── Given entries ──

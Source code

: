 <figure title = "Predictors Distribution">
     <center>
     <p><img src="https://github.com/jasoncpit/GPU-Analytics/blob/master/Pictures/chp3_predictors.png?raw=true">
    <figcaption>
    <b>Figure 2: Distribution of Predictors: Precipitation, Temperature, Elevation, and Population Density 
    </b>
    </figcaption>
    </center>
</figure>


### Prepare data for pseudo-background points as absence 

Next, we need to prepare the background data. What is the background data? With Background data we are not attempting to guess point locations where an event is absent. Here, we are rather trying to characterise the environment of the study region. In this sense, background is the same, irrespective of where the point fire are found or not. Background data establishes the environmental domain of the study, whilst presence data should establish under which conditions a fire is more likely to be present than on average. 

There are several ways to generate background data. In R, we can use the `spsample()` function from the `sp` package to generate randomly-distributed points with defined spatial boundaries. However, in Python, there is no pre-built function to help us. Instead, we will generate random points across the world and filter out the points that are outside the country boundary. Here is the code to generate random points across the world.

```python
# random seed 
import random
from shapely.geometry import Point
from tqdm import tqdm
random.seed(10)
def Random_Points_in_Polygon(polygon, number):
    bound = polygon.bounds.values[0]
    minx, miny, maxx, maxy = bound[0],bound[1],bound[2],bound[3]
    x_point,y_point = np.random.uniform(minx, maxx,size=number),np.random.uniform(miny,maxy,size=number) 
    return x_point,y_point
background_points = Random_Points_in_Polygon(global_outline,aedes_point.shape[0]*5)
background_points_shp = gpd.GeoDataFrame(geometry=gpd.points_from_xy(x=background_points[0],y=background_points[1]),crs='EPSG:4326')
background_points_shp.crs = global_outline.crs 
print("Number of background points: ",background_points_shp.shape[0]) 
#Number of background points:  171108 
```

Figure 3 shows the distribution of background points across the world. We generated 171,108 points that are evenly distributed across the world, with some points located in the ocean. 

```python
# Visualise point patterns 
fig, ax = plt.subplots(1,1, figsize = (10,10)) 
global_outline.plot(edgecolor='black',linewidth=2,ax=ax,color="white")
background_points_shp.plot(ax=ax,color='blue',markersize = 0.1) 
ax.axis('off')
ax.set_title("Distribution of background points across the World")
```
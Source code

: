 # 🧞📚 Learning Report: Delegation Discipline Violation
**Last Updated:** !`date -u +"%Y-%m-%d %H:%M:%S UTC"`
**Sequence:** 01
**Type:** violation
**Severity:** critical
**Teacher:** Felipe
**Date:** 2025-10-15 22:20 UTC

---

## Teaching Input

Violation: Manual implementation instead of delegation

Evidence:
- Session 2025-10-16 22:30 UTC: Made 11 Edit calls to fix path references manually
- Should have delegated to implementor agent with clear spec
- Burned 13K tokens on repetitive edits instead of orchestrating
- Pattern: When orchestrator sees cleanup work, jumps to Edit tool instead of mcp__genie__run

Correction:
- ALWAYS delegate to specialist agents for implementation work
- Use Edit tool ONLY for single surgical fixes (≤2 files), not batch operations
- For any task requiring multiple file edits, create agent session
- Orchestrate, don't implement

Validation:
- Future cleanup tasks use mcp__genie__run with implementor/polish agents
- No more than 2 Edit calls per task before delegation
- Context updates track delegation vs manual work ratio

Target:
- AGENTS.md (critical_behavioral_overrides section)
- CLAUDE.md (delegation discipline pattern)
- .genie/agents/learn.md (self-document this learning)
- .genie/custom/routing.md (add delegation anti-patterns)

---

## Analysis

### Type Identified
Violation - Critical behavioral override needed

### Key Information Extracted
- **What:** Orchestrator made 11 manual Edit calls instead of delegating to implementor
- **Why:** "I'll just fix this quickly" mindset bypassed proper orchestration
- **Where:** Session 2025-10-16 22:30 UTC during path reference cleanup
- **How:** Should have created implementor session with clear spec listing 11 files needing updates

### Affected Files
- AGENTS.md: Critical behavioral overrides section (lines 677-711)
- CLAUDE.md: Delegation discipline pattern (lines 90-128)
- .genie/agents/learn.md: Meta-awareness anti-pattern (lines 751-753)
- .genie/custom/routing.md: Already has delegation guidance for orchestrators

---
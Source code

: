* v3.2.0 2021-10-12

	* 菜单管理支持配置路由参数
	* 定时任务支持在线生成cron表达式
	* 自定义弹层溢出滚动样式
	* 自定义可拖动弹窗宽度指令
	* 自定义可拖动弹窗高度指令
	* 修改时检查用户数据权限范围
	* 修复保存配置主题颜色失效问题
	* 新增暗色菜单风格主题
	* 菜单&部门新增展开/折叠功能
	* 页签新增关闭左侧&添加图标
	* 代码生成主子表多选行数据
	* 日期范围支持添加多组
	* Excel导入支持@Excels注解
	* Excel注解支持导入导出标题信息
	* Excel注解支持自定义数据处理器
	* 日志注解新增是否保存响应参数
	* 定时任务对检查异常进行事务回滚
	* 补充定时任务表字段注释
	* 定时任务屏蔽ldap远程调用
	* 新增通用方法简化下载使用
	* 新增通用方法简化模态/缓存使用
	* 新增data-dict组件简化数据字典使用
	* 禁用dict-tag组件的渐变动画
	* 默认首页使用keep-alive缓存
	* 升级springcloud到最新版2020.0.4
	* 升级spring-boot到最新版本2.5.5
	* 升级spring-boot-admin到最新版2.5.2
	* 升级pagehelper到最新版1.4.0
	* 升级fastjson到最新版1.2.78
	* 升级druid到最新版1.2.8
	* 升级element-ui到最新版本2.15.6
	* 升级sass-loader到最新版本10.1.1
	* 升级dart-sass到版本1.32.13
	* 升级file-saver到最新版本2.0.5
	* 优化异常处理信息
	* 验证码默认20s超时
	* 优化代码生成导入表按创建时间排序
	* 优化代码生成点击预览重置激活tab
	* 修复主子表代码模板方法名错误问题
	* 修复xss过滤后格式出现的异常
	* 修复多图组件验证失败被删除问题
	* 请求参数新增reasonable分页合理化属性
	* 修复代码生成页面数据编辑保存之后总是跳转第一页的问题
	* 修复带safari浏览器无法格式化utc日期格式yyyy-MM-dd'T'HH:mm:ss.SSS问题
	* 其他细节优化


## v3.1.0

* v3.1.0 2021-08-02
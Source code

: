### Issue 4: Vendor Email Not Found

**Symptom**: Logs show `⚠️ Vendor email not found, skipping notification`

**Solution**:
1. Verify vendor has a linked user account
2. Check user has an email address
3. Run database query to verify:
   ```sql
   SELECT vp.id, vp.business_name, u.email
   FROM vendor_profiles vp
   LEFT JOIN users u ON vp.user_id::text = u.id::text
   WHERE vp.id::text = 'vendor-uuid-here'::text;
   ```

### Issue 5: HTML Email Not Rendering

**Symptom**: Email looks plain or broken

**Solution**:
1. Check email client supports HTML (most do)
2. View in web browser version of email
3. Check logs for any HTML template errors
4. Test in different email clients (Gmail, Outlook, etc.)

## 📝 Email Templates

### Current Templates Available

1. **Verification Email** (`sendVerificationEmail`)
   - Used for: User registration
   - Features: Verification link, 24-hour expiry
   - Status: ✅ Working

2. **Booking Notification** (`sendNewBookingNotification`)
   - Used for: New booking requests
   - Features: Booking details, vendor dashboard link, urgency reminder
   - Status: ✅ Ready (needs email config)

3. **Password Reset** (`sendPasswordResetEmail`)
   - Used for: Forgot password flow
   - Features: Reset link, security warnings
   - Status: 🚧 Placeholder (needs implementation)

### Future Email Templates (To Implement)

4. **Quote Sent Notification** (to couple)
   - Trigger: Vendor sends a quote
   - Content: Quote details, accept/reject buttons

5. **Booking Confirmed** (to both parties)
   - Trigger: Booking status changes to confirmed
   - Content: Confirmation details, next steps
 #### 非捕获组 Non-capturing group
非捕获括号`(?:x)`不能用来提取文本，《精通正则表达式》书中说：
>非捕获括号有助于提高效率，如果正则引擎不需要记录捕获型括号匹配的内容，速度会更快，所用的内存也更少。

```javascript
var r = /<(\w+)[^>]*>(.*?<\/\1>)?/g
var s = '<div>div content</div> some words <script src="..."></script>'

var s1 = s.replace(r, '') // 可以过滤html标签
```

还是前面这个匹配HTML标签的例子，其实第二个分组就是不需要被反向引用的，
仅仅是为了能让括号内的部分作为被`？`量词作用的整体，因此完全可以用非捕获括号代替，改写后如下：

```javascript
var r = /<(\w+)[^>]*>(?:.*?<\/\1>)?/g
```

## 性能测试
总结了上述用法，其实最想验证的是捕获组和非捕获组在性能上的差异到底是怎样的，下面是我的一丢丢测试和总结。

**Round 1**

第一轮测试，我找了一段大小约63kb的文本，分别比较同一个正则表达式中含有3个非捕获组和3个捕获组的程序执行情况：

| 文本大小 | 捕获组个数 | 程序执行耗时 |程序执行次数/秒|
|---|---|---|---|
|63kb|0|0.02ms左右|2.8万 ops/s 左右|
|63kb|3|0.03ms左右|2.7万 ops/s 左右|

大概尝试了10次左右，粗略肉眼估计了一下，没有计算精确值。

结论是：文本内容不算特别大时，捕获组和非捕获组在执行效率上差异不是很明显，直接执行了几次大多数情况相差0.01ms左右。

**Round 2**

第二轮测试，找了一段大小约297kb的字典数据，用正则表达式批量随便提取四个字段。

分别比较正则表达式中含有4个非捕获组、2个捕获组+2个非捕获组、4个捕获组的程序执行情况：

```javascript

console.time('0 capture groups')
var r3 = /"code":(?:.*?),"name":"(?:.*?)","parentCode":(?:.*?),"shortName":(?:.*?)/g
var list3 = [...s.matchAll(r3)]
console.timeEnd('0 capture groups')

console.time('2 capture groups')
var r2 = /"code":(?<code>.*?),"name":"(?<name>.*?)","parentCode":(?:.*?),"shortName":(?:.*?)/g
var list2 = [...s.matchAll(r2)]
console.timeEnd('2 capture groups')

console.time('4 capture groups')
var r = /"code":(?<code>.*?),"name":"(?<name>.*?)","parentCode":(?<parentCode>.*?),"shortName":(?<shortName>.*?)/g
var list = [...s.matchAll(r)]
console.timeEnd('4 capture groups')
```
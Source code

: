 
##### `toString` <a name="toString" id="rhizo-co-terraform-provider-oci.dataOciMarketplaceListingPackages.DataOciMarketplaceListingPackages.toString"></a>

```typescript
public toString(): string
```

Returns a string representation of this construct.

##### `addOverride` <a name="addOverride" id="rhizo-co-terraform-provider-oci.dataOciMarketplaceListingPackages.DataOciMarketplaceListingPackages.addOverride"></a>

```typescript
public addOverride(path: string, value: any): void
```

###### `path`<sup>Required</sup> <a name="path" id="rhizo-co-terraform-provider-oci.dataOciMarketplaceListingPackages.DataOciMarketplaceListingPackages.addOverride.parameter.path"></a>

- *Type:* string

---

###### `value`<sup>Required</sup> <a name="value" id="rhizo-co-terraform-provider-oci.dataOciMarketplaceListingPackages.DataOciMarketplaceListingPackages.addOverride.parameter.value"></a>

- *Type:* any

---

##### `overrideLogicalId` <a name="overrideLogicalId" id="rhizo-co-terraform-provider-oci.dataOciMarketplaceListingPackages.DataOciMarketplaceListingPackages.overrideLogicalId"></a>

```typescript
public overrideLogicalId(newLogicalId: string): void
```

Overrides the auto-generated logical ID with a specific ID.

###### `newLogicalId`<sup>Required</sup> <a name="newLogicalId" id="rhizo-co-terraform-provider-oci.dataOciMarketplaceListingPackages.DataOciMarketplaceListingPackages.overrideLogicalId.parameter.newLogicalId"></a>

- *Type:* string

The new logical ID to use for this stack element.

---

───

▶ _Exercise_:
Look through the entries above. Copy out every line holding the word "lines".

▶ _Result of this task_:
- AGENTS.md: Critical behavioral overrides section (lines 677-711)
- CLAUDE.md: Delegation discipline pattern (lines 90-128)
- .genie/agents/learn.md: Meta-awareness anti-pattern (lines 751-753)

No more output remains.